**To do:** Go through the data below and retype all of it exactly.

**Data listing:**
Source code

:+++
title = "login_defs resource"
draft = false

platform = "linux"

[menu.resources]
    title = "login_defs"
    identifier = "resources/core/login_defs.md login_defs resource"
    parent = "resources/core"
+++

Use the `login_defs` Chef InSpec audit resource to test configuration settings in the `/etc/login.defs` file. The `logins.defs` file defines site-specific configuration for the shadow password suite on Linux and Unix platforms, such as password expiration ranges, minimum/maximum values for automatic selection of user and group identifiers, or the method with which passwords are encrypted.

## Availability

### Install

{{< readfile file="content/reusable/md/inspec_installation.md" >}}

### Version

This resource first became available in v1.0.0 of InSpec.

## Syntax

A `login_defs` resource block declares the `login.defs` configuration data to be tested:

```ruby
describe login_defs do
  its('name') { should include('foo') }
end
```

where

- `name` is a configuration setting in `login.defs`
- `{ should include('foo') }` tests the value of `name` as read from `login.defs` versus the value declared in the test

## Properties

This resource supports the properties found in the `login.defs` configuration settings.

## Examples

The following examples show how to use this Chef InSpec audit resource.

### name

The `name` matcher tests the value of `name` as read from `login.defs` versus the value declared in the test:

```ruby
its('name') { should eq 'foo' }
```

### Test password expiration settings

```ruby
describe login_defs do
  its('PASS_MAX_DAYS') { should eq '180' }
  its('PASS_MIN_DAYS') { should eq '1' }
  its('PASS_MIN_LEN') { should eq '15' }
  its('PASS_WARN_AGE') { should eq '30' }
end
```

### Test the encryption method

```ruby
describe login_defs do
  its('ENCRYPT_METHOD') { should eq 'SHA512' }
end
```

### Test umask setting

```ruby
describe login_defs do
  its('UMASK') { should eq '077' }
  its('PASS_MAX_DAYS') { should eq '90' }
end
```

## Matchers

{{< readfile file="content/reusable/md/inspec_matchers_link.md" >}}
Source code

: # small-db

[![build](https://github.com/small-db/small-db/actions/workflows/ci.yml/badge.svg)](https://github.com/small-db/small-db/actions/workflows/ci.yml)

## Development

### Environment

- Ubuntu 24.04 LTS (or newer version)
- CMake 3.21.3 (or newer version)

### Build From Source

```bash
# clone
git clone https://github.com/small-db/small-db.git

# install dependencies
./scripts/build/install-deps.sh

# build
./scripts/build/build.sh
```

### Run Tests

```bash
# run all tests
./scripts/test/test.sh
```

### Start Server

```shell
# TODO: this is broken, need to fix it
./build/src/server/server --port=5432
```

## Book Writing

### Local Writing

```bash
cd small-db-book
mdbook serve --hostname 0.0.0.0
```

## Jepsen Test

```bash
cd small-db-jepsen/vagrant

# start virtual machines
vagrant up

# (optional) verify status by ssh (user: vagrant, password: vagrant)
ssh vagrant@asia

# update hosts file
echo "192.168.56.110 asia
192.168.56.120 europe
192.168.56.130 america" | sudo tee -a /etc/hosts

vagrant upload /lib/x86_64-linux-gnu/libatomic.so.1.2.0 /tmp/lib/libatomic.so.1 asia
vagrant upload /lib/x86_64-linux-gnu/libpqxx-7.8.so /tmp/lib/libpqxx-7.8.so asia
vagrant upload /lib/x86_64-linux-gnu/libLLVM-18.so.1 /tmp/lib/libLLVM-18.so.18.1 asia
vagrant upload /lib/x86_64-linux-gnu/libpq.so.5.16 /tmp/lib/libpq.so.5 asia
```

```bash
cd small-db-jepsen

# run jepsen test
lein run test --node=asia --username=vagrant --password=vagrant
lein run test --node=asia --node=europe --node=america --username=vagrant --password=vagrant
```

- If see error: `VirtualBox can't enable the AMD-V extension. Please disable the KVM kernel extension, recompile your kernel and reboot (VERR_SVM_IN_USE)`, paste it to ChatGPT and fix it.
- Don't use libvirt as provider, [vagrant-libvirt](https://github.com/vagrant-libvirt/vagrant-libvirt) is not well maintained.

**Solution to the exercise:**
Source code

:+++
title = "login_defs resource"
draft = false

platform = "linux"

[menu.resources]
    title = "login_defs"
    identifier = "resources/core/login_defs.md login_defs resource"
    parent = "resources/core"
+++

Use the `login_defs` Chef InSpec audit resource to test configuration settings in the `/etc/login.defs` file. The `logins.defs` file defines site-specific configuration for the shadow password suite on Linux and Unix platforms, such as password expiration ranges, minimum/maximum values for automatic selection of user and group identifiers, or the method with which passwords are encrypted.

## Availability

### Install

{{< readfile file="content/reusable/md/inspec_installation.md" >}}

### Version

This resource first became available in v1.0.0 of InSpec.

## Syntax

A `login_defs` resource block declares the `login.defs` configuration data to be tested:

```ruby
describe login_defs do
  its('name') { should include('foo') }
end
```

where

- `name` is a configuration setting in `login.defs`
- `{ should include('foo') }` tests the value of `name` as read from `login.defs` versus the value declared in the test

## Properties

This resource supports the properties found in the `login.defs` configuration settings.

## Examples

The following examples show how to use this Chef InSpec audit resource.

### name

The `name` matcher tests the value of `name` as read from `login.defs` versus the value declared in the test:

```ruby
its('name') { should eq 'foo' }
```

### Test password expiration settings

```ruby
describe login_defs do
  its('PASS_MAX_DAYS') { should eq '180' }
  its('PASS_MIN_DAYS') { should eq '1' }
  its('PASS_MIN_LEN') { should eq '15' }
  its('PASS_WARN_AGE') { should eq '30' }
end
```

### Test the encryption method

```ruby
describe login_defs do
  its('ENCRYPT_METHOD') { should eq 'SHA512' }
end
```

### Test umask setting

```ruby
describe login_defs do
  its('UMASK') { should eq '077' }
  its('PASS_MAX_DAYS') { should eq '90' }
end
```

## Matchers

{{< readfile file="content/reusable/md/inspec_matchers_link.md" >}}
Source code

: # small-db

[![build](https://github.com/small-db/small-db/actions/workflows/ci.yml/badge.svg)](https://github.com/small-db/small-db/actions/workflows/ci.yml)

## Development

### Environment

- Ubuntu 24.04 LTS (or newer version)
- CMake 3.21.3 (or newer version)

### Build From Source

```bash
# clone
git clone https://github.com/small-db/small-db.git

# install dependencies
./scripts/build/install-deps.sh

# build
./scripts/build/build.sh
```

### Run Tests

```bash
# run all tests
./scripts/test/test.sh
```

### Start Server

```shell
# TODO: this is broken, need to fix it
./build/src/server/server --port=5432
```

## Book Writing

### Local Writing

```bash
cd small-db-book
mdbook serve --hostname 0.0.0.0
```

## Jepsen Test

```bash
cd small-db-jepsen/vagrant

# start virtual machines
vagrant up

# (optional) verify status by ssh (user: vagrant, password: vagrant)
ssh vagrant@asia

# update hosts file
echo "192.168.56.110 asia
192.168.56.120 europe
192.168.56.130 america" | sudo tee -a /etc/hosts

vagrant upload /lib/x86_64-linux-gnu/libatomic.so.1.2.0 /tmp/lib/libatomic.so.1 asia
vagrant upload /lib/x86_64-linux-gnu/libpqxx-7.8.so /tmp/lib/libpqxx-7.8.so asia
vagrant upload /lib/x86_64-linux-gnu/libLLVM-18.so.1 /tmp/lib/libLLVM-18.so.18.1 asia
vagrant upload /lib/x86_64-linux-gnu/libpq.so.5.16 /tmp/lib/libpq.so.5 asia
```

```bash
cd small-db-jepsen

# run jepsen test
lein run test --node=asia --username=vagrant --password=vagrant
lein run test --node=asia --node=europe --node=america --username=vagrant --password=vagrant
```

- If see error: `VirtualBox can't enable the AMD-V extension. Please disable the KVM kernel extension, recompile your kernel and reboot (VERR_SVM_IN_USE)`, paste it to ChatGPT and fix it.
- Don't use libvirt as provider, [vagrant-libvirt](https://github.com/vagrant-libvirt/vagrant-libvirt) is not well maintained.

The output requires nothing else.